Google search adds dataset schema support to search results

Data nuts, here is your chance to get your data and charts looking pretty in the Google search results snippets.

Google has announced support for datasets markup schema in the Google search results. This makes it possible for searchers to better visualize data represented on a web page directly in Google’s search results.

Google explained that “news organizations that publish data in the form of tables can add additional structured data to make the dataset parts of the page easier to identify for use in relevant Search features.” Google added, “News organizations add the structured data to their existing HTML of a page, which means that news organizations can still control how their tables are presented to readers.”

Here is what it looks like, with the markup version on the right:

Google’s developer site explains this is a “pilot” release of this markup. Google wrote:

Datasets are easier to find when you provide supporting information such as their name, description, creator and distribution formats are provided as structured data. Google’s approach to dataset discovery makes use of schema.org and other metadata standards that can be added to pages that describe datasets.

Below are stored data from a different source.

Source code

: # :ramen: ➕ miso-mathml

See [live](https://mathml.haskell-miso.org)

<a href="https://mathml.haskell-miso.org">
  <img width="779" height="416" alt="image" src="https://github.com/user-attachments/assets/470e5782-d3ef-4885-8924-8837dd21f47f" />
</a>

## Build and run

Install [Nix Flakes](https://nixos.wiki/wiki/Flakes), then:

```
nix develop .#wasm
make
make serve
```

The purpose of this markup is to improve discovery of datasets from fields such as life sciences, social sciences, machine learning, civic and government data, and more.

Around two years ago, Google first announced this as Science datasets in search. Google is now calling them simply “Dataset” and expanding it beyond the science community to any data-driven agency.

Here are some examples of what can qualify as a dataset:

  • A table or a CSV file with some data.
  • An organized collection of tables.
  • A file in a proprietary format that contains data.
  • A collection of files that together constitute some meaningful dataset.
  • A structured object with data in some other format that you might want to
    load into a special tool for processing.
  • Images capturing data.
  • Files relating to machine learning, such as trained parameters or neural network structure definitions.
  • Anything that looks like a dataset to you.